> [Task objective] Repeat each entry verbatim.

(Saved data entries)
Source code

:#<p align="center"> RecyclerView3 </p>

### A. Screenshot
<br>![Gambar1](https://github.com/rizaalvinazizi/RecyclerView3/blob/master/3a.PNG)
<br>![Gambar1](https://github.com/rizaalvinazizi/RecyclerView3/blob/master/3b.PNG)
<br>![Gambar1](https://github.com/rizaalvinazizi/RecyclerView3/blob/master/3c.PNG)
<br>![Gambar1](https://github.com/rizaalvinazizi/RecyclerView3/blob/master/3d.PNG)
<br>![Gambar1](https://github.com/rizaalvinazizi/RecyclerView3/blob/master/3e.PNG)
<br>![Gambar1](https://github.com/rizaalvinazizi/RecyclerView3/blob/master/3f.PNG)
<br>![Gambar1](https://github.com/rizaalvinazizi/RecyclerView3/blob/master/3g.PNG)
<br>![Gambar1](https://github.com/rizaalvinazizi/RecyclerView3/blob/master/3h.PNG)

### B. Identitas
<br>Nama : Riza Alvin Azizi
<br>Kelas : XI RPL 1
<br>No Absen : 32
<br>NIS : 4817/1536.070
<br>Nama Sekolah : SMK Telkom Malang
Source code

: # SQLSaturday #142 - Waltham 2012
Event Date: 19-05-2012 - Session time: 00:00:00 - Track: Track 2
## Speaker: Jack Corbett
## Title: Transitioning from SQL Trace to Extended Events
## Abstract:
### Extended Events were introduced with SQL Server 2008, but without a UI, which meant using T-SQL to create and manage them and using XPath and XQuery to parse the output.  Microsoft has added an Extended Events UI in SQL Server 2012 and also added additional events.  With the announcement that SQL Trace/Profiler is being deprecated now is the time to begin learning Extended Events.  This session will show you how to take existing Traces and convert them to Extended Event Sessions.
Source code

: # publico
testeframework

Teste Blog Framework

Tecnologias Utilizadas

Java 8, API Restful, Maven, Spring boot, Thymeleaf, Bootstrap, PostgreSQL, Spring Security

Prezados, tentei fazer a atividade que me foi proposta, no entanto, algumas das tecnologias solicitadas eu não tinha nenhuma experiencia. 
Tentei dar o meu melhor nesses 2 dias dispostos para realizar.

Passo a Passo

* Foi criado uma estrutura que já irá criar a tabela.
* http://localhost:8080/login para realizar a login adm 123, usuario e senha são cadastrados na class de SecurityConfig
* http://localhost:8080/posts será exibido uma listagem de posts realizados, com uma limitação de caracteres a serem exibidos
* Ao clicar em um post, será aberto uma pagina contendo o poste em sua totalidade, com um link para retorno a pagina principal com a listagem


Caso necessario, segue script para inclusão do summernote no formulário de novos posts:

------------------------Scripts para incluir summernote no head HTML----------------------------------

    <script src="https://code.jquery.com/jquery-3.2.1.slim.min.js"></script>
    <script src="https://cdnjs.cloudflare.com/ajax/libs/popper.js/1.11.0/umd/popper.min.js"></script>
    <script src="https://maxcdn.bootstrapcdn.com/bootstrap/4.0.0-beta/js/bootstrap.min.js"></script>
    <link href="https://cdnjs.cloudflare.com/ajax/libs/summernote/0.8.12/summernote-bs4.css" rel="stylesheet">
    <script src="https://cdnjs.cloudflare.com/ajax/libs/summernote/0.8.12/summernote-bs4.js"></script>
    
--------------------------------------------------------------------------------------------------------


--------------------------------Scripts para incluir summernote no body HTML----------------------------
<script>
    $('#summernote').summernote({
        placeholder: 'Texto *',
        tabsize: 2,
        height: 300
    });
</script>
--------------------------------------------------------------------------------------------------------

> [Exercise output]
Source code

:#<p align="center"> RecyclerView3 </p>

### A. Screenshot
<br>![Gambar1](https://github.com/rizaalvinazizi/RecyclerView3/blob/master/3a.PNG)
<br>![Gambar1](https://github.com/rizaalvinazizi/RecyclerView3/blob/master/3b.PNG)
<br>![Gambar1](https://github.com/rizaalvinazizi/RecyclerView3/blob/master/3c.PNG)
<br>![Gambar1](https://github.com/rizaalvinazizi/RecyclerView3/blob/master/3d.PNG)
<br>![Gambar1](https://github.com/rizaalvinazizi/RecyclerView3/blob/master/3e.PNG)
<br>![Gambar1](https://github.com/rizaalvinazizi/RecyclerView3/blob/master/3f.PNG)
<br>![Gambar1](https://github.com/rizaalvinazizi/RecyclerView3/blob/master/3g.PNG)
<br>![Gambar1](https://github.com/rizaalvinazizi/RecyclerView3/blob/master/3h.PNG)

### B. Identitas
<br>Nama : Riza Alvin Azizi
<br>Kelas : XI RPL 1
<br>No Absen : 32
<br>NIS : 4817/1536.070
<br>Nama Sekolah : SMK Telkom Malang
Source code

: # SQLSaturday #142 - Waltham 2012
Event Date: 19-05-2012 - Session time: 00:00:00 - Track: Track 2
## Speaker: Jack Corbett
## Title: Transitioning from SQL Trace to Extended Events
## Abstract:
### Extended Events were introduced with SQL Server 2008, but without a UI, which meant using T-SQL to create and manage them and using XPath and XQuery to parse the output.  Microsoft has added an Extended Events UI in SQL Server 2012 and also added additional events.  With the announcement that SQL Trace/Profiler is being deprecated now is the time to begin learning Extended Events.  This session will show you how to take existing Traces and convert them to Extended Event Sessions.
Source code

: # publico
testeframework

Teste Blog Framework

Tecnologias Utilizadas

Java 8, API Restful, Maven, Spring boot, Thymeleaf, Bootstrap, PostgreSQL, Spring Security

Prezados, tentei fazer a atividade que me foi proposta, no entanto, algumas das tecnologias solicitadas eu não tinha nenhuma experiencia. 
Tentei dar o meu melhor nesses 2 dias dispostos para realizar.

Passo a Passo

* Foi criado uma estrutura que já irá criar a tabela.
* http://localhost:8080/login para realizar a login adm 123, usuario e senha são cadastrados na class de SecurityConfig
* http://localhost:8080/posts será exibido uma listagem de posts realizados, com uma limitação de caracteres a serem exibidos
* Ao clicar em um post, será aberto uma pagina contendo o poste em sua totalidade, com um link para retorno a pagina principal com a listagem


Caso necessario, segue script para inclusão do summernote no formulário de novos posts:

------------------------Scripts para incluir summernote no head HTML----------------------------------

    <script src="https://code.jquery.com/jquery-3.2.1.slim.min.js"></script>
    <script src="https://cdnjs.cloudflare.com/ajax/libs/popper.js/1.11.0/umd/popper.min.js"></script>
    <script src="https://maxcdn.bootstrapcdn.com/bootstrap/4.0.0-beta/js/bootstrap.min.js"></script>
    <link href="https://cdnjs.cloudflare.com/ajax/libs/summernote/0.8.12/summernote-bs4.css" rel="stylesheet">
    <script src="https://cdnjs.cloudflare.com/ajax/libs/summernote/0.8.12/summernote-bs4.js"></script>
    
--------------------------------------------------------------------------------------------------------


--------------------------------Scripts para incluir summernote no body HTML----------------------------
<script>
    $('#summernote').summernote({
        placeholder: 'Texto *',
        tabsize: 2,
        height: 300
    });
</script>
--------------------------------------------------------------------------------------------------------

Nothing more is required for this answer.